Milford Heaven. 17/06/1938.
El olor a salitre y a gasóleo era mi compañero constante en las noches de la costa galesa. No había lujos en el Leningrado un pesquero artillado. Mi nombre es Thomas, y soy un marinero inglés en una guerra que no era la mía, al menos no directamente. A bordo, sin embargo, la causa de la República Socialista de Milford Haven se sentía tan real como el frío de la cubierta.
Mi misión era clara, aunque descabellada: desembarcar a Santiago Carrillo en la costa de Somerset. La noche era perfecta para ello. El destructor Jose Luis Díez había salido de puerto para atraer la mirada de los espías y de la aviación enemiga. El mar, normalmente un viejo gruñón en esta época del año, estaba en calma, casi como un espejo. Una gruesa manta de nubes nos cubría, un regalo de los cielos para ocultarnos de los ojos de tropas enemigas que solían patrullar por aquí. Sin embargo, en el océano, todo lo que te protege, también te puede traicionar.
Mientras nos acercabamos a la costa, una sombra se perfilaba en la neblina.

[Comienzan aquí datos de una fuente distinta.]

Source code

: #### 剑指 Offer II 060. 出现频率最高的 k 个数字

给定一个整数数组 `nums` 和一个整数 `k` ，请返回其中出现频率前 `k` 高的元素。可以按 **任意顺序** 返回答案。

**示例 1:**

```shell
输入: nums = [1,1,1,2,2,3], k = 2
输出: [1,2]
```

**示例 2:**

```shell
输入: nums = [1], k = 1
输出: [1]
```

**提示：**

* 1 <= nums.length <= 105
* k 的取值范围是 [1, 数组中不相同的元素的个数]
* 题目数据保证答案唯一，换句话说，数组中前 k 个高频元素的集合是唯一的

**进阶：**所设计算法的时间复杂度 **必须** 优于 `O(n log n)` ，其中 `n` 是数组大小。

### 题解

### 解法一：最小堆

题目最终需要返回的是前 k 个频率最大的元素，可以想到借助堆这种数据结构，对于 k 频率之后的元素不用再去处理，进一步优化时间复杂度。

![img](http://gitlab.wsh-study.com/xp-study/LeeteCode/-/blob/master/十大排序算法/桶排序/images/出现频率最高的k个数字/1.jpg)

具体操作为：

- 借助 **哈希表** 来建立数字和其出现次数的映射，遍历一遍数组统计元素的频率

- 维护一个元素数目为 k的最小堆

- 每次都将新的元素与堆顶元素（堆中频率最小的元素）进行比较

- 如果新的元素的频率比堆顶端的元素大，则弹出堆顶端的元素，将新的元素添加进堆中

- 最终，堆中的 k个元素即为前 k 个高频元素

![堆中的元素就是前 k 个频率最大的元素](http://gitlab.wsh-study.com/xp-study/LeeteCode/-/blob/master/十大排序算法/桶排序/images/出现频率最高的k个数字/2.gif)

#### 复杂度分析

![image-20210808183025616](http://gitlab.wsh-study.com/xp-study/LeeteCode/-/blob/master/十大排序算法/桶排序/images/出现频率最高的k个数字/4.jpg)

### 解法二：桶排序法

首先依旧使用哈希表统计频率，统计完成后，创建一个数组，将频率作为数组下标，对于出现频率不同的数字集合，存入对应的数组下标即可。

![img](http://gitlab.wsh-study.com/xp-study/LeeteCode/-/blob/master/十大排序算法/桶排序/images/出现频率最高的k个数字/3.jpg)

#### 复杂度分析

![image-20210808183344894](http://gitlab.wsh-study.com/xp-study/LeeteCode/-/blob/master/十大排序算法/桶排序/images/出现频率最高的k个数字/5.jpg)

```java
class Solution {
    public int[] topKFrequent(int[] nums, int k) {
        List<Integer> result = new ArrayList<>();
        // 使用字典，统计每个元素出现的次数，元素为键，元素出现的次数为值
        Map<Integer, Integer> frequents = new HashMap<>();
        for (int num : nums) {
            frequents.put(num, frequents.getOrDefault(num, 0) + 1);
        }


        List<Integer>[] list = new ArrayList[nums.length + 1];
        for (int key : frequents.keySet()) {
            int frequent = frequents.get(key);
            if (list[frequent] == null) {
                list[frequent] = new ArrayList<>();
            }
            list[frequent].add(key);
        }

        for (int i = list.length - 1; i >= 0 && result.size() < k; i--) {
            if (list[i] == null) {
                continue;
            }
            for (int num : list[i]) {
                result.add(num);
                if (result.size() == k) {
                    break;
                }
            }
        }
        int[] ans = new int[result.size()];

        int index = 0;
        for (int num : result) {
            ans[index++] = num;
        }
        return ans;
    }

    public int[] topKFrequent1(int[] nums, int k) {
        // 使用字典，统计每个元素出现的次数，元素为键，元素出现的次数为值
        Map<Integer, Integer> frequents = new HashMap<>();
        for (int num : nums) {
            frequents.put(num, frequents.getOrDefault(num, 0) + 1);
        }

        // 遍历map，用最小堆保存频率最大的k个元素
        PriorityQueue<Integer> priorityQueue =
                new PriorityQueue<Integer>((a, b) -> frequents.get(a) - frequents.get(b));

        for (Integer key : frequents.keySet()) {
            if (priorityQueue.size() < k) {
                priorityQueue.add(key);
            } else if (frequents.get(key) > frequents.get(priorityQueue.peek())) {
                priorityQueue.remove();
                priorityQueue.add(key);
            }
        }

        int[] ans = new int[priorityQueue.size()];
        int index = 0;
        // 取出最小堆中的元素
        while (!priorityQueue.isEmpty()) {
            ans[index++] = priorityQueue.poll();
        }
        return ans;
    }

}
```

En un instante, el pitido de la alarma nos sacó de nuestra tranquila aproximación. Los faros del barco alemán se encendieron, y pudimos ver una torpedera de clase Schnellboot, un fantasma del mar que nos había estado acechando. Carrillo, con su maletín en la mano, no dudó. "¡Déjenme en la costa!", chapurreo en inglés mientras se lanzaba al agua. "¡Mi deber es llegar a la orilla!"
Ambos navíos abrieron fuego. Los cañones de nuestro pesquero, soltaron una llamarada y un estruendo ensordecedor. El agua a nuestro alrededor se llenó de salpicaduras y explosiones. Un proyectil alemán impactó en nuestro flanco, dañando la posición del artillero delantero y dejando un rastro de humo negro a su paso. Nosotros, sin embargo, logramos impactar en el puente de mando de la torpedera alemana, que giró bruscamente, como un animal herido, habíamos alcanzado su sistema de navegación, parecía que su timón estaba roto.
Mientras el humo se disipaba, pude ver a Carrillo en la orilla, agitando la mano en señal de despedida. Me sentí aliviado al ver que había llegado a tierra. Los fascistas, con su nave dañada y sin capacidad de maniobra, rompieron el contacto y se perdieron en la niebla. Nosotros, con nuestro barco maltrecho y la sala de máquinas hecha un caos, pusimos rumbo a puerto. La misión estaba cumplida. Volvimos a nuestra base, tocados, pero victoriosos, con la certeza de que habíamos hecho lo correcto.